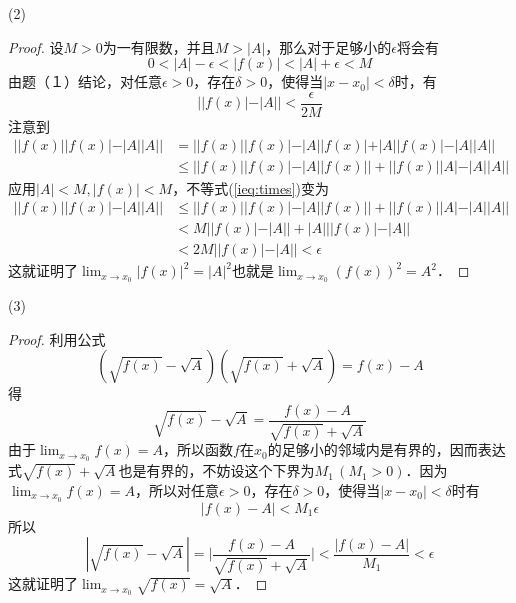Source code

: \noindent (2)
\begin{proof}
设$M>0$为一有限数，并且$M>|A|$，那么对于足够小的$\epsilon$将会有
\begin{equation}
0 < |A| - \epsilon < |f(x)| < |A| + \epsilon < M
\end{equation}
由题（１）结论，对任意$\epsilon > 0$，存在$\delta > 0$，使得当$|x - x_0| < \delta$时，有
\begin{equation}
    ||f(x)|-|A||<\frac{\epsilon}{2M}
\end{equation}
注意到
\begin{align}
    ||f(x)||f(x)|-|A||A|| &= ||f(x)||f(x)| - |A||f(x)| + |A||f(x)| - |A||A|| \\
    &\leq ||f(x)||f(x)| - |A||f(x)|| + ||f(x)||A|-|A||A|| \label{ieq:times}
\end{align}
应用$|A| < M, |f(x)| < M$，不等式(\ref{ieq:times})变为
\begin{align}
    ||f(x)||f(x)|-|A||A|| &\leq ||f(x)||f(x)| - |A||f(x)|| + ||f(x)||A|-|A||A|| \\
    &< M||f(x)|-|A|| + |A|||f(x)|-|A|| \\
    &<2M||f(x)|-|A|| < \epsilon
\end{align}
这就证明了$\displaystyle\lim_{x \to x_0} |f(x)|^2 = |A|^2$也就是$\displaystyle\lim_{x \to x_0} (f(x))^2 = A^2$．
\end{proof}

\noindent (3)
\begin{proof}
利用公式
\begin{equation}
    (\sqrt{f(x)}-\sqrt{A})(\sqrt{f(x)}+\sqrt{A})=f(x)-A
\end{equation}
得
\begin{equation}
    \sqrt{f(x)}-\sqrt{A} = \frac{f(x)-A}{\sqrt{f(x)}+\sqrt{A}}
\end{equation}
由于$\displaystyle\lim_{x \to x_0} f(x) = A$，所以函数$f$在$x_0$的足够小的邻域内是有界的，因而表达式$\sqrt{f(x)}+\sqrt{A}$也是有界的，不妨设这个下界为$M_1 \, (M_1 > 0)$．因为$\displaystyle\lim_{x \to x_0} f(x) = A$，所以对任意$\epsilon > 0$，存在$\delta > 0$，使得当$|x - x_0| < \delta$时有
\begin{equation}
    |f(x)-A|<M_1\epsilon
\end{equation}
所以
\begin{equation}
    |\sqrt{f(x)}-\sqrt{A}|=\bigg\lvert \frac{f(x)-A}{\sqrt{f(x)}+\sqrt{A}} \bigg\rvert < \frac{|f(x)-A|}{M_1} < \epsilon
\end{equation}
这就证明了$\displaystyle\lim_{x \to x_0} \sqrt{f(x)} = \sqrt{A}$．
\end{proof}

--------

PROBLEM STATEMENT: Each entry above should be copied exactly. The pictures should not.

RESULT:
Source code

: \noindent (2)
\begin{proof}
设$M>0$为一有限数，并且$M>|A|$，那么对于足够小的$\epsilon$将会有
\begin{equation}
0 < |A| - \epsilon < |f(x)| < |A| + \epsilon < M
\end{equation}
由题（１）结论，对任意$\epsilon > 0$，存在$\delta > 0$，使得当$|x - x_0| < \delta$时，有
\begin{equation}
    ||f(x)|-|A||<\frac{\epsilon}{2M}
\end{equation}
注意到
\begin{align}
    ||f(x)||f(x)|-|A||A|| &= ||f(x)||f(x)| - |A||f(x)| + |A||f(x)| - |A||A|| \\
    &\leq ||f(x)||f(x)| - |A||f(x)|| + ||f(x)||A|-|A||A|| \label{ieq:times}
\end{align}
应用$|A| < M, |f(x)| < M$，不等式(\ref{ieq:times})变为
\begin{align}
    ||f(x)||f(x)|-|A||A|| &\leq ||f(x)||f(x)| - |A||f(x)|| + ||f(x)||A|-|A||A|| \\
    &< M||f(x)|-|A|| + |A|||f(x)|-|A|| \\
    &<2M||f(x)|-|A|| < \epsilon
\end{align}
这就证明了$\displaystyle\lim_{x \to x_0} |f(x)|^2 = |A|^2$也就是$\displaystyle\lim_{x \to x_0} (f(x))^2 = A^2$．
\end{proof}

\noindent (3)
\begin{proof}
利用公式
\begin{equation}
    (\sqrt{f(x)}-\sqrt{A})(\sqrt{f(x)}+\sqrt{A})=f(x)-A
\end{equation}
得
\begin{equation}
    \sqrt{f(x)}-\sqrt{A} = \frac{f(x)-A}{\sqrt{f(x)}+\sqrt{A}}
\end{equation}
由于$\displaystyle\lim_{x \to x_0} f(x) = A$，所以函数$f$在$x_0$的足够小的邻域内是有界的，因而表达式$\sqrt{f(x)}+\sqrt{A}$也是有界的，不妨设这个下界为$M_1 \, (M_1 > 0)$．因为$\displaystyle\lim_{x \to x_0} f(x) = A$，所以对任意$\epsilon > 0$，存在$\delta > 0$，使得当$|x - x_0| < \delta$时有
\begin{equation}
    |f(x)-A|<M_1\epsilon
\end{equation}
所以
\begin{equation}
    |\sqrt{f(x)}-\sqrt{A}|=\bigg\lvert \frac{f(x)-A}{\sqrt{f(x)}+\sqrt{A}} \bigg\rvert < \frac{|f(x)-A|}{M_1} < \epsilon
\end{equation}
这就证明了$\displaystyle\lim_{x \to x_0} \sqrt{f(x)} = \sqrt{A}$．
\end{proof}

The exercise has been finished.